MATERIAL FOR THIS EXERCISE ::
----

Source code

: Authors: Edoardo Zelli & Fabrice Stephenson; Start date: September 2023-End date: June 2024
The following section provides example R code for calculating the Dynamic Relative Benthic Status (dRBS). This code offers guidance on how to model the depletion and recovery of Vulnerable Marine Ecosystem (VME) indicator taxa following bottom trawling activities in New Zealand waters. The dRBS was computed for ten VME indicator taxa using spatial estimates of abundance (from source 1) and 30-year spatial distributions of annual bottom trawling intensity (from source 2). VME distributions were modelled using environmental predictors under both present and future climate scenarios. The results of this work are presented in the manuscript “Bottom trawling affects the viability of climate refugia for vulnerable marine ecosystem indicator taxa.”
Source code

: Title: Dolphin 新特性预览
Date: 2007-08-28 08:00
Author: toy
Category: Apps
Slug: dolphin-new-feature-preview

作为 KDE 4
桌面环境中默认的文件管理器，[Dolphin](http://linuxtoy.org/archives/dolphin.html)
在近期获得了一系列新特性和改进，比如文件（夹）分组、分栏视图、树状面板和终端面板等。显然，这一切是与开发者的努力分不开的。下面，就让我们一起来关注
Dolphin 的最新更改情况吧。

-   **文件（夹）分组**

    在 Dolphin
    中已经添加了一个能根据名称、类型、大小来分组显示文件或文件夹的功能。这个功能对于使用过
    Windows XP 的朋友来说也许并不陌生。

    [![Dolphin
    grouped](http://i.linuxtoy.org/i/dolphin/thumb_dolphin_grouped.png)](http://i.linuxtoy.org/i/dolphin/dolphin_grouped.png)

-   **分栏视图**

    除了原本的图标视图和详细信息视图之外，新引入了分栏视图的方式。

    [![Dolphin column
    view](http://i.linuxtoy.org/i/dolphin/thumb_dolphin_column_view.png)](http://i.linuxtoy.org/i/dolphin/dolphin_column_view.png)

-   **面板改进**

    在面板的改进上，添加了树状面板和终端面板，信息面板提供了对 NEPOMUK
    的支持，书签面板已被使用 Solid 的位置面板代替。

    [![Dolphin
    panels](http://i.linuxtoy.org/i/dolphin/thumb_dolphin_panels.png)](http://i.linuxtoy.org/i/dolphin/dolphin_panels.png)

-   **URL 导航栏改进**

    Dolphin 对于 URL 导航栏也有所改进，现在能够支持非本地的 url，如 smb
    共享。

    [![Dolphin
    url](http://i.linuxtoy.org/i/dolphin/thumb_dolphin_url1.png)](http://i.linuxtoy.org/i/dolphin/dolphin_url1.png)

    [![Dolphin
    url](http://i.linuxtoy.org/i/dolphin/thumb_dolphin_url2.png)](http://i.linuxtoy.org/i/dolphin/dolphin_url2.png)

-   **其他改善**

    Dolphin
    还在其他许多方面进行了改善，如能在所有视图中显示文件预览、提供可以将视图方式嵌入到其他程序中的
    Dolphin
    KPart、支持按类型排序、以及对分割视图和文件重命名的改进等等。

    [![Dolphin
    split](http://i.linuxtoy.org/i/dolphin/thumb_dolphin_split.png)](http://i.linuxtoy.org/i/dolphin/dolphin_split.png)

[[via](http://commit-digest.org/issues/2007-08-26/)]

----

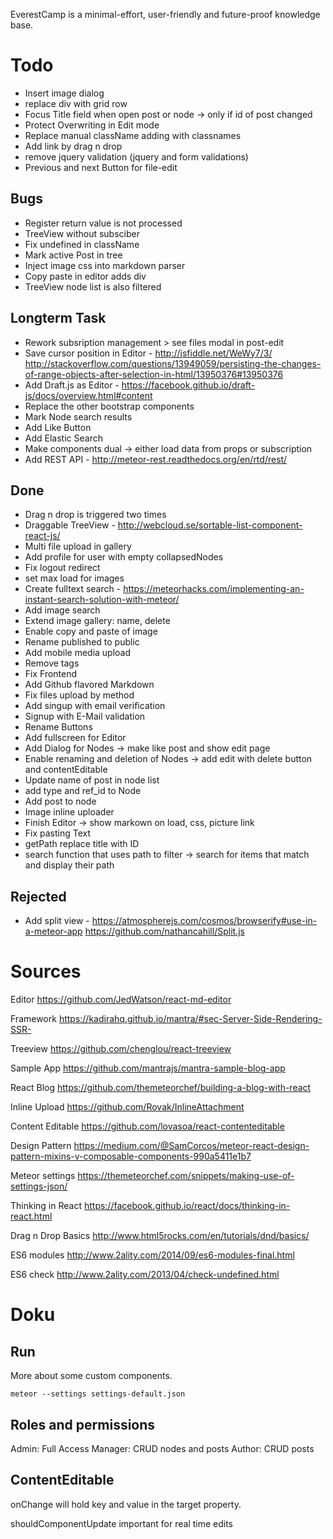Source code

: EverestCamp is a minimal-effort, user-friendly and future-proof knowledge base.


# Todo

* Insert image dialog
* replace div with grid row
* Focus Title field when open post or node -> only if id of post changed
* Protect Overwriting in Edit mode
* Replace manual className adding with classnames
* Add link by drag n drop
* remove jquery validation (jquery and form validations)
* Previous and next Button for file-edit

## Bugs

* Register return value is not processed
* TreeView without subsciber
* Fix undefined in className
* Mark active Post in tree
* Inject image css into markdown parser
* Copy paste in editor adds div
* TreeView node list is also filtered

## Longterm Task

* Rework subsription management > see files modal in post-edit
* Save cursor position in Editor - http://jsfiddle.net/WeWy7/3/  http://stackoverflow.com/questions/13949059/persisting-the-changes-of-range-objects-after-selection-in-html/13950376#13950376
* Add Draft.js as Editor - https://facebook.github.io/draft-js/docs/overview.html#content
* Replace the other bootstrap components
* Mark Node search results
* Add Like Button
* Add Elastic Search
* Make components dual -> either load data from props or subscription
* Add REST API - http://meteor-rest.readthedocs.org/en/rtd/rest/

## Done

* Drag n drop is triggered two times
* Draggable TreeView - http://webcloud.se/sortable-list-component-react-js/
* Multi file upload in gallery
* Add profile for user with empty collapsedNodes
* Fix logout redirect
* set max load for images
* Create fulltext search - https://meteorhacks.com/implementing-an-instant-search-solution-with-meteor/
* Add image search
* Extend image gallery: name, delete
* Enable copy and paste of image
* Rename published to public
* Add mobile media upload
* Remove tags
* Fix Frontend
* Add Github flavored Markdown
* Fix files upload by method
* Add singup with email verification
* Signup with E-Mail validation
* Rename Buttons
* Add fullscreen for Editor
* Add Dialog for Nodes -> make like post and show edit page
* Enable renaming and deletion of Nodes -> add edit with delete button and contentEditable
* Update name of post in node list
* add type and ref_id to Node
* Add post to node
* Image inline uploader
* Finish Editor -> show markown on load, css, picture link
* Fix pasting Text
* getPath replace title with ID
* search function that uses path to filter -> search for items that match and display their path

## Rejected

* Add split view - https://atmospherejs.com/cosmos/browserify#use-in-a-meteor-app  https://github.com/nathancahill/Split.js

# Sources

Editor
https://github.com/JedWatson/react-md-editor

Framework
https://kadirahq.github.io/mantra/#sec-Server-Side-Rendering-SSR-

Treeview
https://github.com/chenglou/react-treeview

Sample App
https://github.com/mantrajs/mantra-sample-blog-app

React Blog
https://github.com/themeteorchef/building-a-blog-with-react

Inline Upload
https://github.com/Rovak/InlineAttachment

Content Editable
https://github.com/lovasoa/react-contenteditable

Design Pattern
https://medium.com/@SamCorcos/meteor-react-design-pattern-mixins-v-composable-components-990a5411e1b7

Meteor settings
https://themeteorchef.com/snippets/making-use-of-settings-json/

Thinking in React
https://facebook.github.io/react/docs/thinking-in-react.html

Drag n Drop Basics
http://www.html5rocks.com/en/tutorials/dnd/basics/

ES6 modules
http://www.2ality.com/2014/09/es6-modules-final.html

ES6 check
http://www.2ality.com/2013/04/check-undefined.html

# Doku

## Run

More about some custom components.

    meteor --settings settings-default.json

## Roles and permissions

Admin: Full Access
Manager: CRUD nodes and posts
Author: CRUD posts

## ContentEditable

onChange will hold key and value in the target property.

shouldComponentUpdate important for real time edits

----

PROBLEM DESCRIPTION :: In the entries above, one line contains "http://www.2ality.com/2013/04/check-undefined.html" and another contains "shouldComponentUpdate important for". Reproduce exactly those two lines and the lines between them, nothing else.

PROBLEM SOLUTION ::
http://www.2ality.com/2013/04/check-undefined.html

# Doku

## Run

More about some custom components.

    meteor --settings settings-default.json

## Roles and permissions

Admin: Full Access
Manager: CRUD nodes and posts
Author: CRUD posts

## ContentEditable

onChange will hold key and value in the target property.

shouldComponentUpdate important for real time edits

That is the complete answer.